Il y a sept ans, Banque Havilland commençait timidement son activité sur les ruines de la banque islandaise Kaupthing. Aujourd’hui, le groupe s’est étendu dans plusieurs pays, à partir du Grand-Duché, et vient de prendre pied en Suisse. La stratégie dessinée dès 2009 s’est avérée payante et la banque affiche plus de 10 milliards d’euros d’actifs clients.

Banque Havilland a connu, ces derniers mois, une certaine boulimie dans son expansion. Cette stratégie est-elle amenée à durer?

Jean-François Willems: «Nous allons vraisemblablement désormais nous concentrer sur les implantations acquises ces dernières années, ce qui n’exclut évidemment pas l’un ou l’autre rachat de portefeuille pour consolider notre présence sur certains marchés. Mais nous n’avons fait que suivre la stratégie et la feuille de route présentées lorsque nous avons commencé nos activités en 2009.

Il y avait évidemment une nécessité absolue d’adopter une telle stratégie, car il y avait beaucoup de parties prenantes dans la première phase de la restructuration, que ce soit les États belge et luxembourgeois, la Banque centrale européenne au travers de la BCL ou l’AGDL (l’Association pour la garantie des dépôts, Luxembourg, remplacée depuis la loi du 18 décembre 2015 par le Fonds de garantie des dépôts Luxembourg, ndlr). Nous avions dû mettre un plan de bataille très précis sur la table.

Avez-vous le sentiment d’avoir été visionnaire?

«Nous avions, en tous les cas, à cette époque, la certitude que le basculement vers la transparence de la fiscalité était inéluctable. C’était juste une question de temps. Nous avons donc pris la gageure de construire un groupe bancaire en anticipant ce changement et en nous positionnant directement sur cette clientèle HNWI et UHNWI qui fait tant rêver, tout en ciblant une clientèle plus internationale que ce que n’était alors la clientèle typique des établissements luxembourgeois.
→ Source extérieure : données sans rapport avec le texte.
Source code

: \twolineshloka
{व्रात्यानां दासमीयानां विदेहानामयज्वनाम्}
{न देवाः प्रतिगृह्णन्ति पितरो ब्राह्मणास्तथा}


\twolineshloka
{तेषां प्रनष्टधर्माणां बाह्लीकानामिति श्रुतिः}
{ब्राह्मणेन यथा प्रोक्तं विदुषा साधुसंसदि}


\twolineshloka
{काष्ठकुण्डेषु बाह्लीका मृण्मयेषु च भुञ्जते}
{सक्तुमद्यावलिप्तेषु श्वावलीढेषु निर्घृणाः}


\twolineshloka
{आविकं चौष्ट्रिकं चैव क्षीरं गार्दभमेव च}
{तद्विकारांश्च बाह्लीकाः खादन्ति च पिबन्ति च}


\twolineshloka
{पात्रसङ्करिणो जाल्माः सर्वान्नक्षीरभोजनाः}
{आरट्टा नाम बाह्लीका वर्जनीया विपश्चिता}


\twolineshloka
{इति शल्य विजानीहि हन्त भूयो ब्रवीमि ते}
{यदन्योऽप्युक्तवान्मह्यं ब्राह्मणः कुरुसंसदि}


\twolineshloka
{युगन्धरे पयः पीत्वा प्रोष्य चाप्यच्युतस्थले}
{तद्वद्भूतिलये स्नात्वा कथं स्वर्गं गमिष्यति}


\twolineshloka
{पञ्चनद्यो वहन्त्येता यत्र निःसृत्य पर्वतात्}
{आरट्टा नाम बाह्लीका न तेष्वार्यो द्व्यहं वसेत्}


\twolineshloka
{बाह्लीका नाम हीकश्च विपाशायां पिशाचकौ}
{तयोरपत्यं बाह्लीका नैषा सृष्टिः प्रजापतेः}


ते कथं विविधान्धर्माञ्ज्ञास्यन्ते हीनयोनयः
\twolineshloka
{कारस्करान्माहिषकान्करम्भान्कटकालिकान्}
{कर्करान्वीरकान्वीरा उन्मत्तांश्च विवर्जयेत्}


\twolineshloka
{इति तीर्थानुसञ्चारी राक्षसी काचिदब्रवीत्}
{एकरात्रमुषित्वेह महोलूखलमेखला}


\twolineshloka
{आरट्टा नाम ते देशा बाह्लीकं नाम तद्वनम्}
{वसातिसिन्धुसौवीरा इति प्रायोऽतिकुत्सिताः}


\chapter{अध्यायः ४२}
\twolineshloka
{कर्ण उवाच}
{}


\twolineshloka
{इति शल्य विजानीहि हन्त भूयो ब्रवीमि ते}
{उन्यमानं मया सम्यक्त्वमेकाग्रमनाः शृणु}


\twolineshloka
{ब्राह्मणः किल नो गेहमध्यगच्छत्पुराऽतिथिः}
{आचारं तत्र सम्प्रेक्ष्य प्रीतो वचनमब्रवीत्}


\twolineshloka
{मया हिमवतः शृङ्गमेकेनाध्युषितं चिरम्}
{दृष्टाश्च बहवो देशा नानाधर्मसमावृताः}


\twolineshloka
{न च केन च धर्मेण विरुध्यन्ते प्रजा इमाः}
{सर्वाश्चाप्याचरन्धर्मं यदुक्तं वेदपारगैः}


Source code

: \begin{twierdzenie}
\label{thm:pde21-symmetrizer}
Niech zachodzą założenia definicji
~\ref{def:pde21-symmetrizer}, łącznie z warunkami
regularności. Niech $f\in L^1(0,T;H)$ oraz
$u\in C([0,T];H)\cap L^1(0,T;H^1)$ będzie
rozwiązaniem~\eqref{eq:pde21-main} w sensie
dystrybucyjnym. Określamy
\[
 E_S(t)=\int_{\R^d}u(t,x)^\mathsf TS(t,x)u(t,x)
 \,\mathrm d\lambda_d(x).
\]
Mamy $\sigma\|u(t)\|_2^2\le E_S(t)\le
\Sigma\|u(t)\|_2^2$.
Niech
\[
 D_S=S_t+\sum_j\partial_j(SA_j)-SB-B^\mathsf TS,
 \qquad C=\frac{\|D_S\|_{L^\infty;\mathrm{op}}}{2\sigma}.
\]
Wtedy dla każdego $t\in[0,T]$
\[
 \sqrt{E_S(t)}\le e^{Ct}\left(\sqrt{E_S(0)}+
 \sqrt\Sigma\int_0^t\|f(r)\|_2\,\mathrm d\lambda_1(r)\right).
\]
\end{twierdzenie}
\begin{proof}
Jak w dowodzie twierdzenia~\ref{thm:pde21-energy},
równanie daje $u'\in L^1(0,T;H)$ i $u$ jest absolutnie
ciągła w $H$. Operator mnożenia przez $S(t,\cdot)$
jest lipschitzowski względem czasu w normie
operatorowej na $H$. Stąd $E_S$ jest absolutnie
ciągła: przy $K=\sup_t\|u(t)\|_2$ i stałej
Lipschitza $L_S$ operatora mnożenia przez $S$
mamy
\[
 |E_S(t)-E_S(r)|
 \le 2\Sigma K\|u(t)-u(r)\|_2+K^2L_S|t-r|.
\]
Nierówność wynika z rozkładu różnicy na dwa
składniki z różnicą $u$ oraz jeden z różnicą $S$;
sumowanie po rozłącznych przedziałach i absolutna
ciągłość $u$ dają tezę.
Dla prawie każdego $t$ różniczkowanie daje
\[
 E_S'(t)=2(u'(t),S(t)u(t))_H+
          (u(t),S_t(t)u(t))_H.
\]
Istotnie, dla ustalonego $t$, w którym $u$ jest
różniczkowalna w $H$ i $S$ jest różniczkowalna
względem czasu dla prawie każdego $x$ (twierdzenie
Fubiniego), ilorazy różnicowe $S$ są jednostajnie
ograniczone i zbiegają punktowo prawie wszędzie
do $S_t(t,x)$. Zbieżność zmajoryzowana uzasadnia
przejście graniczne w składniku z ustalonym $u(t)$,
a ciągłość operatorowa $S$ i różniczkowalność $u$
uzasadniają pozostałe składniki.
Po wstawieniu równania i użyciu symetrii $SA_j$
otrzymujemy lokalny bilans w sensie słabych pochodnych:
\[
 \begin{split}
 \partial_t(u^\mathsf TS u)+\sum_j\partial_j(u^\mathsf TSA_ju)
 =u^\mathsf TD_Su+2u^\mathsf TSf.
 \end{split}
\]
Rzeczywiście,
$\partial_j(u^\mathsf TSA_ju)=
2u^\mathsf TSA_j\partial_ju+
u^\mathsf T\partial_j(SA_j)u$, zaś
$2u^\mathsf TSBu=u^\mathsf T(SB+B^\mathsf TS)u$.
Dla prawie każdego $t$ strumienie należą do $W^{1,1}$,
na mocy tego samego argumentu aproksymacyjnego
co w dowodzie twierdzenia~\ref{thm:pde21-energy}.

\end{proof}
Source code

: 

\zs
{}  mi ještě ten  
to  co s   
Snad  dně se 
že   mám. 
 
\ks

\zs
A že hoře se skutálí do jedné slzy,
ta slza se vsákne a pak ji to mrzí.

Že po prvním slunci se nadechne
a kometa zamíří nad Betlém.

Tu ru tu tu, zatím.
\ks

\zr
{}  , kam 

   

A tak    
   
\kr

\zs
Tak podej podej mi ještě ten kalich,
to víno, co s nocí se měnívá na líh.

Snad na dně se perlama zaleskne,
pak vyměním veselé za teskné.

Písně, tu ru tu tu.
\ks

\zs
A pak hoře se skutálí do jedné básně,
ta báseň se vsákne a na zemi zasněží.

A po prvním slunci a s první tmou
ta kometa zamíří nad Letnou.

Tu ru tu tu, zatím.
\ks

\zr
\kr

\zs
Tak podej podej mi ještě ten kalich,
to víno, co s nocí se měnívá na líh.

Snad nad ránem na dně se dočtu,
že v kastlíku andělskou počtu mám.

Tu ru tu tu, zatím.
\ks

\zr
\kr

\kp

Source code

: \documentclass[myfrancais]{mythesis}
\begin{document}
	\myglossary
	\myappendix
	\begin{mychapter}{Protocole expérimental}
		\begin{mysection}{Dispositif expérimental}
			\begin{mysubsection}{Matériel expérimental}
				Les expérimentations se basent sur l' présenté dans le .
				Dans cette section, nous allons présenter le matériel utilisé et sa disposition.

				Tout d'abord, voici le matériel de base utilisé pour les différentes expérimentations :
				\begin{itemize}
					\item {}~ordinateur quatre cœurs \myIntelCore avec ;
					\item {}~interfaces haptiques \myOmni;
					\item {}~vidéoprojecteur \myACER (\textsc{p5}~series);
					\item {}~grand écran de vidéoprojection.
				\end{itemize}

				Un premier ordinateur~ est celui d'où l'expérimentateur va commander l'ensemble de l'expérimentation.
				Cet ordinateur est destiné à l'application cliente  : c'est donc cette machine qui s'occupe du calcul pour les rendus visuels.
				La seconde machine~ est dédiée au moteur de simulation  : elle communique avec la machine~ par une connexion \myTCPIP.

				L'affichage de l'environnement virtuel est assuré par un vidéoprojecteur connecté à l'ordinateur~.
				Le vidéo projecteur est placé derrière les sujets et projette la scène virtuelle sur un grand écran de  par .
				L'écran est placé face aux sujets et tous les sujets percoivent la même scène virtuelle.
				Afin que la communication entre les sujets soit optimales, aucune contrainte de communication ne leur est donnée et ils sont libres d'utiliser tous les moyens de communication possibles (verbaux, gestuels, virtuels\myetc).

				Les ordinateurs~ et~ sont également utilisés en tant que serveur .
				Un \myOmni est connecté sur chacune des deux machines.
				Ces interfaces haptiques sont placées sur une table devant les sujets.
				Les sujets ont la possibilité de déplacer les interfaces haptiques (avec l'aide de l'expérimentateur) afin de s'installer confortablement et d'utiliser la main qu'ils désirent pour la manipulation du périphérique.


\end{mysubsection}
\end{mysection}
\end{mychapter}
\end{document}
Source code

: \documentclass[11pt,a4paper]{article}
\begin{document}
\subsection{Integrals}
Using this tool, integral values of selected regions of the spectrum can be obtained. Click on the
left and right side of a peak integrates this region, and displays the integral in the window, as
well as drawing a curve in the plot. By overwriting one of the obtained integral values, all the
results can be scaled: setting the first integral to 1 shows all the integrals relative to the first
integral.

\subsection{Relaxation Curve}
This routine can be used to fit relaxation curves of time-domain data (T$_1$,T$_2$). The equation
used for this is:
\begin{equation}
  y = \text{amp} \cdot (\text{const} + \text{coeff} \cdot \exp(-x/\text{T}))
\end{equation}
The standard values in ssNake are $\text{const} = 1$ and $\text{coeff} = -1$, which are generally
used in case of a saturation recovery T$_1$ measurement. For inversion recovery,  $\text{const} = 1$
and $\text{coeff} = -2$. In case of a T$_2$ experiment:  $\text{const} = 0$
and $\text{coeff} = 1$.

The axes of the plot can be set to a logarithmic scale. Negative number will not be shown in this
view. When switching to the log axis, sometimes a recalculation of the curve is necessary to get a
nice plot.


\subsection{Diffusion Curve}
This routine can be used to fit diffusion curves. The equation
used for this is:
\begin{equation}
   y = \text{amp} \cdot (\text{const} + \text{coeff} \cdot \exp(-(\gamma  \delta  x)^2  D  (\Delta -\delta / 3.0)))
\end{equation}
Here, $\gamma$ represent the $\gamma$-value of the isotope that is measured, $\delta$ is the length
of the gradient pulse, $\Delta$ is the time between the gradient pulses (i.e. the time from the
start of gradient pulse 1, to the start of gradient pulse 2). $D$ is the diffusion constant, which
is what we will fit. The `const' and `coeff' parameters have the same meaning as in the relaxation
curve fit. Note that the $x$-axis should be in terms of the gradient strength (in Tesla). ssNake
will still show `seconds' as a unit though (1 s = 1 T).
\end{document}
Nous n’avons pas voulu commencer en nous disant que nous allions faire comme les autres et voir ensuite comment nous évoluerions. À partir de là, nous avons dû développer une plateforme pour s’occuper de ces clients. Nous ne pensions pas forcément la mettre en place aussi rapidement, mais nous avons aussi été aidés par les conditions de marché qui ont fait que des groupes bancaires ont pris des décisions de recentrage sur des marchés cibles ou des activités précises, ce qui a libéré des opportunités d’acquisition.

Bien sûr, nous n’avons pas acquis toutes les banques qui nous ont été présentées… Nous avons privilégié des entités correspondant à des marchés cibles ou des implémentations géographiques pour servir ces marchés cibles. Aujourd’hui, nous affichons environ 10 milliards d’euros d’actifs clients.

L’Asie et le Moyen-Orient ne figurent pas vraiment sur la carte de votre présence internationale. N’est-ce qu’une question de temps?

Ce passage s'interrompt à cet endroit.